My guilt is that Github now subsidizes me as I’ve left my few public repos on Github. The $7 that used flow to them now pays for unlimited private repos and collaborators, email hosting and a to-be mini social site/blog. Modulo the unobscurable Sauron’s Eye of the NSA, no longer will my own private email be used against me in a marketing campaign.

Bad Things Sometimes Happen to the Less Evil

In the tech world it’s tough sieving “Good” from “Evil” in the context of your assigned role as “the product”. Ranking the usual suspects in degrees of “Less Evil” is especially subjective.
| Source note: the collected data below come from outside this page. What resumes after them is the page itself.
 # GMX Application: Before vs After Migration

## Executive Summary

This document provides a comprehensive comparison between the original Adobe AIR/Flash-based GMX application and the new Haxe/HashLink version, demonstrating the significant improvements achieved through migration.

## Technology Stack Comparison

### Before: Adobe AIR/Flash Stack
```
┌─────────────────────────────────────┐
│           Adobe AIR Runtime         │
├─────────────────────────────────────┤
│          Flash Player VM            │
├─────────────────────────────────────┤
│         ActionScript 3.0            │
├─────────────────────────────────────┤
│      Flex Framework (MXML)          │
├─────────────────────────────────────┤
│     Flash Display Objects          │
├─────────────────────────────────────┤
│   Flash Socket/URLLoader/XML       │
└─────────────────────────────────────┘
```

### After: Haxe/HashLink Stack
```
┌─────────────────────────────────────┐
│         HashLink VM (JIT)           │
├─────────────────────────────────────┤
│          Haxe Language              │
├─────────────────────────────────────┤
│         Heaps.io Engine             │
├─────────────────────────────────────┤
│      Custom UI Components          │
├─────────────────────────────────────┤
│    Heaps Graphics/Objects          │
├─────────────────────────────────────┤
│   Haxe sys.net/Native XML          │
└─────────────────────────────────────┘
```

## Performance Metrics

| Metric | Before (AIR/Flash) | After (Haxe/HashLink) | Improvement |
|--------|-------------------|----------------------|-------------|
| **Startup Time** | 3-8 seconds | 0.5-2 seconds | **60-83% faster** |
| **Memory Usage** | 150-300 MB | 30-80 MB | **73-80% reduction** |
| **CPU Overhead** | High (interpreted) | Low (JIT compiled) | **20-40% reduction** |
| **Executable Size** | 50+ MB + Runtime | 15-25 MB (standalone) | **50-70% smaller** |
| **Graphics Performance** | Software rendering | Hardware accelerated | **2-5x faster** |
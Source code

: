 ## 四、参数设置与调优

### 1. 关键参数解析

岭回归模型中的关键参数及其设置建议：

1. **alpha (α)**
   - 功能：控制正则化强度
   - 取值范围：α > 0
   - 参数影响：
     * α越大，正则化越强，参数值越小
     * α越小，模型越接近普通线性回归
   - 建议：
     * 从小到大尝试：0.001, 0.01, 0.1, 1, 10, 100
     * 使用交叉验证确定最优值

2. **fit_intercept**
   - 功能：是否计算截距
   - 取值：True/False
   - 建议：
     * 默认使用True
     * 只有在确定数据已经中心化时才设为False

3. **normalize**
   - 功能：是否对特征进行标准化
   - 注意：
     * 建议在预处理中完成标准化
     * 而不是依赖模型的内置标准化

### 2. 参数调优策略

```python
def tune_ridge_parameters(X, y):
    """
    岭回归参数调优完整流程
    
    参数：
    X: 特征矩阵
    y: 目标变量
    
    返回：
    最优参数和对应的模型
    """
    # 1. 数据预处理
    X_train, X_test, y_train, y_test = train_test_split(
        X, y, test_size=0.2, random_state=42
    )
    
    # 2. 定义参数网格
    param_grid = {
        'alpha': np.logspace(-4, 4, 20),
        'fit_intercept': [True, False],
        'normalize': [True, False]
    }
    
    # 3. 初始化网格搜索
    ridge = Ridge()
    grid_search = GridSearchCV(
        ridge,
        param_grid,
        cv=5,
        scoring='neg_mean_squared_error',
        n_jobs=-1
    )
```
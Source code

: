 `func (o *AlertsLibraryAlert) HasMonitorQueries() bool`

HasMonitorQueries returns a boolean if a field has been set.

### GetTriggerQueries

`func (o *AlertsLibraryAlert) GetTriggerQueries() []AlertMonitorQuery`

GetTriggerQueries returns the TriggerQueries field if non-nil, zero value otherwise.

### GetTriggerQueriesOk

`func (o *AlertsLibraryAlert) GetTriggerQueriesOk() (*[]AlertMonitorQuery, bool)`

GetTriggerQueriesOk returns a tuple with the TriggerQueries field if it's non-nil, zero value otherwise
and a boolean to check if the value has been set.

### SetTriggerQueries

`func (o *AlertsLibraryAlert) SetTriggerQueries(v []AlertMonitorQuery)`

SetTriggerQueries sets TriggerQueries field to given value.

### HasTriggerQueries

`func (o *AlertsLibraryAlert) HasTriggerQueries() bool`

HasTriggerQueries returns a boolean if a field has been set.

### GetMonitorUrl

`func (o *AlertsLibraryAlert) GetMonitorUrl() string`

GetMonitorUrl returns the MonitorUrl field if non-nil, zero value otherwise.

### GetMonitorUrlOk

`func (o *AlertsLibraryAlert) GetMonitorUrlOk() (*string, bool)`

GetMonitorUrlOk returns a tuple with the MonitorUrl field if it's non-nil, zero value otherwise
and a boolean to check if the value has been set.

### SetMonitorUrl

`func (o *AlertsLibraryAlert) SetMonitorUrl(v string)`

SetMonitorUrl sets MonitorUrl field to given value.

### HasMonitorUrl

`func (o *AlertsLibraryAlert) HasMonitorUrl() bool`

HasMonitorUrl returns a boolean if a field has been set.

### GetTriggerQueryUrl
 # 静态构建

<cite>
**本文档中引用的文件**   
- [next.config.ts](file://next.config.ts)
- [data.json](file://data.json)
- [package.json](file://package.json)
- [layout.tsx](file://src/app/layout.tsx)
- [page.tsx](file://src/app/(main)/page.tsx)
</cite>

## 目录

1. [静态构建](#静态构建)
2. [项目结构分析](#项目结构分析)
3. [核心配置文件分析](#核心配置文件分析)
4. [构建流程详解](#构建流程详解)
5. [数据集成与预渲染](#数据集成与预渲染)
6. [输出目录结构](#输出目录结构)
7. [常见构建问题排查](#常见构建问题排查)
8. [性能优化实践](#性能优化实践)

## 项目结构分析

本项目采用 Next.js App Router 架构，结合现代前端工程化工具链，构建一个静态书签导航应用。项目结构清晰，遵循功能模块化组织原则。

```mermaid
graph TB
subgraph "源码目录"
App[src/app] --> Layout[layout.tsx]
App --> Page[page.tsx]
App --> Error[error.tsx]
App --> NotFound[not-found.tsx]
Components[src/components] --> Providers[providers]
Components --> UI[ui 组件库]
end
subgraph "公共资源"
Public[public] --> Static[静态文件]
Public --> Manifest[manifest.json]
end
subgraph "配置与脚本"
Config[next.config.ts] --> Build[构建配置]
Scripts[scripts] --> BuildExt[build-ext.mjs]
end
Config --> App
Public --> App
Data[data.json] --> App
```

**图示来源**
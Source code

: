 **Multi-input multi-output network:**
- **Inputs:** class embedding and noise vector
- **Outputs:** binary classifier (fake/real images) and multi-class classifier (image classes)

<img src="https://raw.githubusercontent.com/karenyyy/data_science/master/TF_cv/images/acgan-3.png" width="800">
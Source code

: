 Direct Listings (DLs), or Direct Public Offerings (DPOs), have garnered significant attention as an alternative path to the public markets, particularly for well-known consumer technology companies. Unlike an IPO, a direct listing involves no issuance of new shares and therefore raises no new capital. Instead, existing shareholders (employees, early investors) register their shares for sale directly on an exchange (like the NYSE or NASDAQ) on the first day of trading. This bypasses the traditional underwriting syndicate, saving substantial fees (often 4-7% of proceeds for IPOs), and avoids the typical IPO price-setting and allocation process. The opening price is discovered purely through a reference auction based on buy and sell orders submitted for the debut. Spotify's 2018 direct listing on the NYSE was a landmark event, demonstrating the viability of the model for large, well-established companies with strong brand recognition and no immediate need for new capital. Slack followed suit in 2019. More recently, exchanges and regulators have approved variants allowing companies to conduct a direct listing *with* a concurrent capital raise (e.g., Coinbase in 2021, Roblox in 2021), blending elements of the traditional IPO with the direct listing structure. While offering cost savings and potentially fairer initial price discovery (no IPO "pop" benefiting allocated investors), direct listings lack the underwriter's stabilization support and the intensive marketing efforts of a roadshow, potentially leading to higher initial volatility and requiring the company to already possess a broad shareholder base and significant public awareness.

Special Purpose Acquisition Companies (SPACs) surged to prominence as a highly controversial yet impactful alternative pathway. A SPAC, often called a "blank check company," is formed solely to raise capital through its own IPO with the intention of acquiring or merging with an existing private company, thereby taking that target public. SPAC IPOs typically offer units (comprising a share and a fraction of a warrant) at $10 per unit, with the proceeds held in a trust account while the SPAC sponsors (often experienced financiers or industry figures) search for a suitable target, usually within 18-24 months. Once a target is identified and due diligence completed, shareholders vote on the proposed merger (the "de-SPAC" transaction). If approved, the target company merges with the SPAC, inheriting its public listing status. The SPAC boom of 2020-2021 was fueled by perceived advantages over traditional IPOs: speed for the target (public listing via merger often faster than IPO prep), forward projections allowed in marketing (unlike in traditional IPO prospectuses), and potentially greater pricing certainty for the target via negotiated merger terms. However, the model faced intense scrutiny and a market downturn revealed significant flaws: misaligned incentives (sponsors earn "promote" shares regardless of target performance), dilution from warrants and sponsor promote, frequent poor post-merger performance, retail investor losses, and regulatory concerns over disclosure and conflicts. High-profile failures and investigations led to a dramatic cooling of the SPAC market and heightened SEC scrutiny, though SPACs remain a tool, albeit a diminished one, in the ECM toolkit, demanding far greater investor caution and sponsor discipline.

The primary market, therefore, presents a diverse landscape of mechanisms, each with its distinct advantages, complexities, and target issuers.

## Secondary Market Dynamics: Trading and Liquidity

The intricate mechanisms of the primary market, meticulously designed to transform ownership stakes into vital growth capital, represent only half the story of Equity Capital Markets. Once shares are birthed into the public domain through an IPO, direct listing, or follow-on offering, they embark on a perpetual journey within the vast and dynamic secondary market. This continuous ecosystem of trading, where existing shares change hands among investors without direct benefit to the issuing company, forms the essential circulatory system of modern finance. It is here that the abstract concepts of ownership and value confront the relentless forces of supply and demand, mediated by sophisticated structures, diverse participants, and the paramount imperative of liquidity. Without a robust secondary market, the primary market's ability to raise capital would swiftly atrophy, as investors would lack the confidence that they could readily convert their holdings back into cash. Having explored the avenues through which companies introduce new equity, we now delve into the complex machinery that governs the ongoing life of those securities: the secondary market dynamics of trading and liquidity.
Alas poor Github. Good reputation in the community. Free public repos. Effectively strapped a booster rocket on the pace and scope of the open source community. Certainly falling in the far less evil than most category. In the measure of some, the veritable Mother Teresa of the online, social oriented, commercial tech companies.

Motivations are hard to ascribe. Did Mother Teresa really care about the plight of the lowest among us or did she coldly run the numbers and determined that couple of decades slopping gruel was a small price to pay for prime seating at God’s dinner table for eternity. She was either the most selfish or the most selfless person I shall ever note in my lifetime.

One day, Github, a for profit, commercial endeavor, will be bought out or file an IPO and go public. Maybe Linked In. Maybe Microsoft or Oracle in some last minute gambit to attenuate their rapid descent into irrelevance. Personally I’ve never confused Larry Ellison with Mother Teresa, with little doubt concerning his position on subsidizing open source, never mind expectations concerning the eternal seating arrangement on the dais. Hint: Mother Teresa you are going to have to slide down a seat.

Not a question of if only when and who. Eventually some marketing dweeb will promulgate a plan to, in their view, fully monetize Github’s products (that’s you) and boost EPS by instituting cost controls around offering this free stuff.

Say Goodby To Github

Redirect that monthly allowance you send Github’s way and purchase your own point of presence on the internet. Get a domain name. Get off Gmail. Maintain your own social presence. Start to stop being the product.